╭──

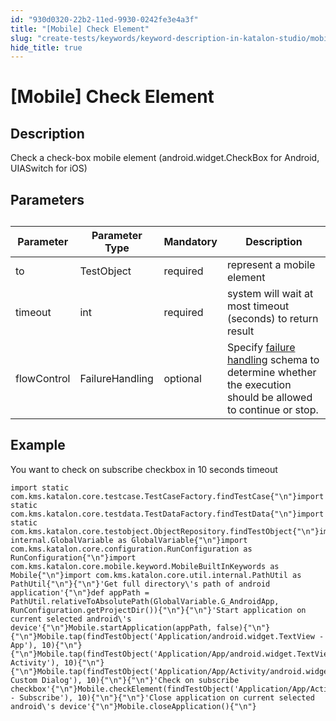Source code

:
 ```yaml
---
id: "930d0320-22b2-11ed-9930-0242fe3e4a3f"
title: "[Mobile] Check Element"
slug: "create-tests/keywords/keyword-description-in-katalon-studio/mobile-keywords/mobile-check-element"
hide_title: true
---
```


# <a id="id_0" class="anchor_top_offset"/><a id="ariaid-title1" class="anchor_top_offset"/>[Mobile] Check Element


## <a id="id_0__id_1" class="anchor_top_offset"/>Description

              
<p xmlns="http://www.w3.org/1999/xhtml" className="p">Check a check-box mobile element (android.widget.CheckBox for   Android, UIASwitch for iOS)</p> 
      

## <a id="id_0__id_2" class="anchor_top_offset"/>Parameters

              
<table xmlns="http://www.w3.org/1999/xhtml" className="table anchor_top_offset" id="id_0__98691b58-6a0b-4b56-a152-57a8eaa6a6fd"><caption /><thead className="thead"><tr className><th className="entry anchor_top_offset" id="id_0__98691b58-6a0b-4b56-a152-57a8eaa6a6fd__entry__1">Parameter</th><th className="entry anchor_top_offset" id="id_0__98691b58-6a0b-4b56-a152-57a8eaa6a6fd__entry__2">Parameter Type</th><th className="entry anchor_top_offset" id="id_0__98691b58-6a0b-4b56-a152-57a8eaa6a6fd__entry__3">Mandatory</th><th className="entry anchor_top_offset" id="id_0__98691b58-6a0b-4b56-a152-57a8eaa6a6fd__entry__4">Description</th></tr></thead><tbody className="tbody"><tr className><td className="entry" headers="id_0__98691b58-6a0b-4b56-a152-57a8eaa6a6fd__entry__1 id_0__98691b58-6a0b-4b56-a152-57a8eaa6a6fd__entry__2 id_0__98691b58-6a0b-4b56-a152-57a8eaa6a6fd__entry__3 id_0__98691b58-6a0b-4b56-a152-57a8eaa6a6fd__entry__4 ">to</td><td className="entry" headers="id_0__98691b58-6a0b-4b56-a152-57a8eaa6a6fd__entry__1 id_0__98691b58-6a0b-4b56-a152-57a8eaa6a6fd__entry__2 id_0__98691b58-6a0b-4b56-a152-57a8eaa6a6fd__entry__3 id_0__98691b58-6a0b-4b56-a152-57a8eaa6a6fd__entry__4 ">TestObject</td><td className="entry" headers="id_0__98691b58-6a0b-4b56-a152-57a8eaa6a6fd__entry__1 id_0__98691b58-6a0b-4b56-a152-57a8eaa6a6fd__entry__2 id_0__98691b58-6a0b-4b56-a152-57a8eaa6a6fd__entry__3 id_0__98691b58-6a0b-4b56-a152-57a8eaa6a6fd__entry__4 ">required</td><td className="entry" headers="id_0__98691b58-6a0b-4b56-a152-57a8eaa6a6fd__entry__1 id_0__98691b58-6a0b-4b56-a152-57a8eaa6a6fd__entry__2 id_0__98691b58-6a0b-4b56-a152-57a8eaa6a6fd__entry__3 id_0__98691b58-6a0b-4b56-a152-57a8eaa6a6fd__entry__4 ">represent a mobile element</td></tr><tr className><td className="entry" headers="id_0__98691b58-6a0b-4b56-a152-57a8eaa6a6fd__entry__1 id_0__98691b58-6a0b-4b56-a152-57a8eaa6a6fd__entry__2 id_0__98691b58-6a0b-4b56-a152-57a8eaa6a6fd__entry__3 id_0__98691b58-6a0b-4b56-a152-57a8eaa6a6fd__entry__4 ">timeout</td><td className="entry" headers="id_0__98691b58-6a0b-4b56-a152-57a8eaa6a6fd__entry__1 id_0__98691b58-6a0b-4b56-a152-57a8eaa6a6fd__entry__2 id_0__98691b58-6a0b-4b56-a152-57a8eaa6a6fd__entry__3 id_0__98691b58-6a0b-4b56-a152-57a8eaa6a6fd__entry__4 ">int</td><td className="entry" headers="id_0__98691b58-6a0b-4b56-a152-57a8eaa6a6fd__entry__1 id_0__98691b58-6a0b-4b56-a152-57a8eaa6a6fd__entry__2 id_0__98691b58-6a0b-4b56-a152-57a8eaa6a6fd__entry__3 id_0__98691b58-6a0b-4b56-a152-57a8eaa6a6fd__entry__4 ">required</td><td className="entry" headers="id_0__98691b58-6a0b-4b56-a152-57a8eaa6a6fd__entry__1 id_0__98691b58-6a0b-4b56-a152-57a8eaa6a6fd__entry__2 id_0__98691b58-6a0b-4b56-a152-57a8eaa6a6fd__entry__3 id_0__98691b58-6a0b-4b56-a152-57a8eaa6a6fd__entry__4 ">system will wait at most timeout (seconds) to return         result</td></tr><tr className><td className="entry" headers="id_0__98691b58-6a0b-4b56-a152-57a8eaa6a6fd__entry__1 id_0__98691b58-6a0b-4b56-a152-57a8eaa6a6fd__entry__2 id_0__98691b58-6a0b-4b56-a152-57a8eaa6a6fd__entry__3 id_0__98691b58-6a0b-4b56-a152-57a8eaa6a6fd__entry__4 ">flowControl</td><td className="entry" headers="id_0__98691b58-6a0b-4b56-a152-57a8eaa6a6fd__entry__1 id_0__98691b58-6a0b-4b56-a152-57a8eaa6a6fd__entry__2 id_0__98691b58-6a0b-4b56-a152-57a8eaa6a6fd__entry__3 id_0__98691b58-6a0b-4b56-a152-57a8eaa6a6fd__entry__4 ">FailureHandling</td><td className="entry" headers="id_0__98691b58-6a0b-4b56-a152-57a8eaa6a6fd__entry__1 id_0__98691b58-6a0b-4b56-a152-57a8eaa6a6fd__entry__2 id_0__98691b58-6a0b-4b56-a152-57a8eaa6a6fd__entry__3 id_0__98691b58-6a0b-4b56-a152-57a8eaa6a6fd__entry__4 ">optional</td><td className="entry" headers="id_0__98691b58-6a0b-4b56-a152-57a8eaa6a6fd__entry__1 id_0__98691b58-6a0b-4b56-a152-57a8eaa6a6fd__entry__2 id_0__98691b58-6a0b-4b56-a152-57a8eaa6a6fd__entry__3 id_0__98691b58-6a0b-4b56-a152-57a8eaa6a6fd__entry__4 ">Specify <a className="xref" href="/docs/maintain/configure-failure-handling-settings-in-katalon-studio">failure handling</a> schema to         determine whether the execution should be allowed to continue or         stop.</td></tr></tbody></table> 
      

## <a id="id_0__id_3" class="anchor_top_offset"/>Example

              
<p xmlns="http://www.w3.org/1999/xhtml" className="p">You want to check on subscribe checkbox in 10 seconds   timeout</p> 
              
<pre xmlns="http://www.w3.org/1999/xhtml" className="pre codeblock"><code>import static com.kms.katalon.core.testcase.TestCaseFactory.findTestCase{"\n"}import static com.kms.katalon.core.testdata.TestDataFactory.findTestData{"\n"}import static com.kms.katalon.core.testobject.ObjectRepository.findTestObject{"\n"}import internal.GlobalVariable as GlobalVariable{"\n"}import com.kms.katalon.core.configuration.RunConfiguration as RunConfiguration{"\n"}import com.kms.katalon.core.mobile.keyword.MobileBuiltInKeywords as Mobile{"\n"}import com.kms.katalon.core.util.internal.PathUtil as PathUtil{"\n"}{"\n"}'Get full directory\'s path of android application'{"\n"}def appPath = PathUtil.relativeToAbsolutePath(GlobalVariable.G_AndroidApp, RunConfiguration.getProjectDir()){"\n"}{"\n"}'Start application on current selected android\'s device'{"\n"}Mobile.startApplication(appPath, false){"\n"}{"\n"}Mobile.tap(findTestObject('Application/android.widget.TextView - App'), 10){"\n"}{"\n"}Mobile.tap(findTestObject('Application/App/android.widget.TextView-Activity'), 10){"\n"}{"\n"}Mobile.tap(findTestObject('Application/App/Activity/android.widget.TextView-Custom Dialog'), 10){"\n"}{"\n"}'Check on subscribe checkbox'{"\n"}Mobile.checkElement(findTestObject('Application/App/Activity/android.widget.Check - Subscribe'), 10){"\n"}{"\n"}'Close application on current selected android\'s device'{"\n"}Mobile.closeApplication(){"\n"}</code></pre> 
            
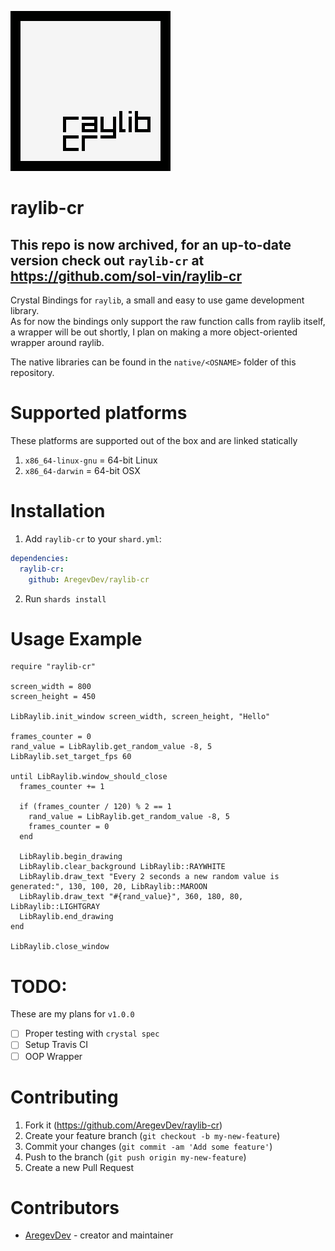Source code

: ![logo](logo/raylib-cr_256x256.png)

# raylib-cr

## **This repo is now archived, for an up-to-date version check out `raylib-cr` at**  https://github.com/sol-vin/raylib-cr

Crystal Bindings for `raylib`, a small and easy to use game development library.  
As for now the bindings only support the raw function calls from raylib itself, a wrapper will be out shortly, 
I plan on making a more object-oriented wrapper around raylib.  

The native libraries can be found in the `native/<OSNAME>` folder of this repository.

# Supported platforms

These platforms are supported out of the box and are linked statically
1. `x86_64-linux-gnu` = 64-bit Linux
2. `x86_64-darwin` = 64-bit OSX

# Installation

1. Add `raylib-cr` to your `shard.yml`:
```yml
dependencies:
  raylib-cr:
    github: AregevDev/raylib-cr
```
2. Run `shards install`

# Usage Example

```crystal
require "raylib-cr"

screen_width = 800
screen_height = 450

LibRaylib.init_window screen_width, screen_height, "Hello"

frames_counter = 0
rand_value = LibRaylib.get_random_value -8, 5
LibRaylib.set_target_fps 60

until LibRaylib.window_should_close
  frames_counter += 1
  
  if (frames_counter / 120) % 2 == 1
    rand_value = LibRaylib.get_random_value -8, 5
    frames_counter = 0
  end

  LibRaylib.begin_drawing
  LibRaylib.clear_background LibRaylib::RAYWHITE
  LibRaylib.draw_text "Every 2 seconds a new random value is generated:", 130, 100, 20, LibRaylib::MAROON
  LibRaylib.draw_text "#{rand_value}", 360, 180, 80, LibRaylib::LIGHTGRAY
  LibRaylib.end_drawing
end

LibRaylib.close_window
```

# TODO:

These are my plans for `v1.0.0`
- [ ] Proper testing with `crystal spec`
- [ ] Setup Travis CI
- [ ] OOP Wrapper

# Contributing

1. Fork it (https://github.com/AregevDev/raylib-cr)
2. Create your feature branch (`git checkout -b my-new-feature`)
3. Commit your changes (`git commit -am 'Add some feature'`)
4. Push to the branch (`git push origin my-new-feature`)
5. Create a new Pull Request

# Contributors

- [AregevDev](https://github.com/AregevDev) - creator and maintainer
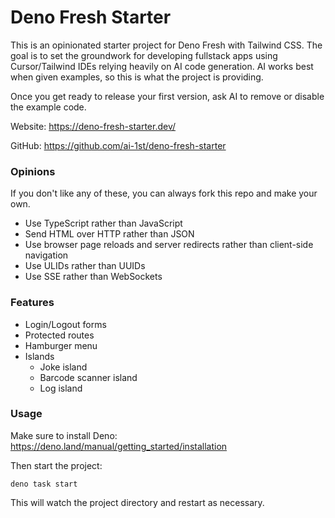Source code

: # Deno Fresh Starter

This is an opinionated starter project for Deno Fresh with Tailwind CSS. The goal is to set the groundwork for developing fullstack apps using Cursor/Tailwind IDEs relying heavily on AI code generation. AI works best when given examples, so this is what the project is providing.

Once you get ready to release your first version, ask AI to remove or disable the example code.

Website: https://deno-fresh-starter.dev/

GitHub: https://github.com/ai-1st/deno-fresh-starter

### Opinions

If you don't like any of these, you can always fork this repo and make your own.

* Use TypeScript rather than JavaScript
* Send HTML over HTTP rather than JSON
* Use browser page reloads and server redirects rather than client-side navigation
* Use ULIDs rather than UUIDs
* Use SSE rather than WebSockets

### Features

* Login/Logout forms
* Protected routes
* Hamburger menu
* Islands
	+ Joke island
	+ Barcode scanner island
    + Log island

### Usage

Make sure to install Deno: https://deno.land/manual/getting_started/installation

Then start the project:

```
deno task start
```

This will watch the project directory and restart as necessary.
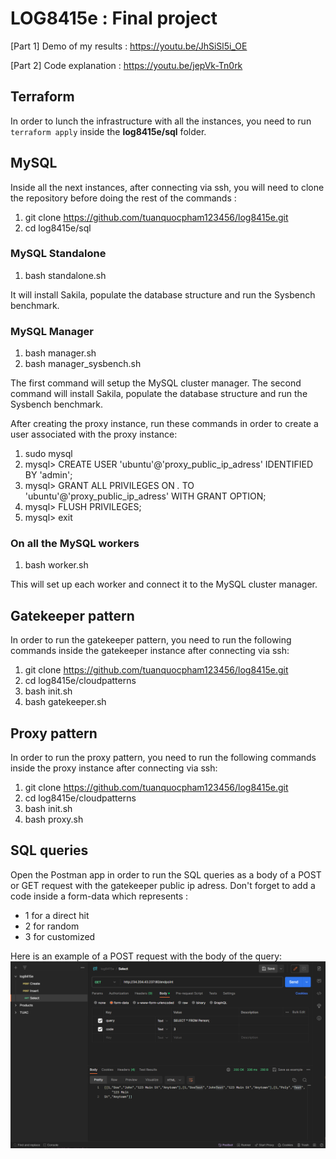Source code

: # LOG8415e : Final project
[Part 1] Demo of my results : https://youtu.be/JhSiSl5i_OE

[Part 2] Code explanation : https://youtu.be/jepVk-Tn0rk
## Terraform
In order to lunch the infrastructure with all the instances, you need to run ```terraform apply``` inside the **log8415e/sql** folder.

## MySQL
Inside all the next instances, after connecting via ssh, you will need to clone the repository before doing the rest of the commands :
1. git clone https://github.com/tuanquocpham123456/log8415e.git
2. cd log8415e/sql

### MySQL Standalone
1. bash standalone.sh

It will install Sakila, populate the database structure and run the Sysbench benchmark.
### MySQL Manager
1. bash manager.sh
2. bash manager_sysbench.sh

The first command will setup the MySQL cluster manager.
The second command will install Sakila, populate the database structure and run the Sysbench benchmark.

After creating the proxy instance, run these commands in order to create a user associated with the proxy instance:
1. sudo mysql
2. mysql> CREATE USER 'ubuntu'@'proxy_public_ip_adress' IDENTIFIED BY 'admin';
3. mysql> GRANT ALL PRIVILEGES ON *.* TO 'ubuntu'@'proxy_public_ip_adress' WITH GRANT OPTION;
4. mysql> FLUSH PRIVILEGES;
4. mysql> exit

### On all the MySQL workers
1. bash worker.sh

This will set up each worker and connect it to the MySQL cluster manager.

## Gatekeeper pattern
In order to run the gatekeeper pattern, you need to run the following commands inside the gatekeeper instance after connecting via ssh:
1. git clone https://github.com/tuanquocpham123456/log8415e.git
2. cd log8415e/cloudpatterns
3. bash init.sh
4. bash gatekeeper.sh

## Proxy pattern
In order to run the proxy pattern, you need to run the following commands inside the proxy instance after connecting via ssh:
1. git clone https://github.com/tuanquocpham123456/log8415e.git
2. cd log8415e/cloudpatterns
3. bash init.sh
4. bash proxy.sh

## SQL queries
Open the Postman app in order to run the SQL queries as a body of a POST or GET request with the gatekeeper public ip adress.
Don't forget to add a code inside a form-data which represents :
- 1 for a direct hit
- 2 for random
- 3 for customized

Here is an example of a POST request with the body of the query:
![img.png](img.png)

╰──

Exercise goal: Across the listing, how many lines hold the word "youtu"? Please state that number only.

Solution for this exercise: 2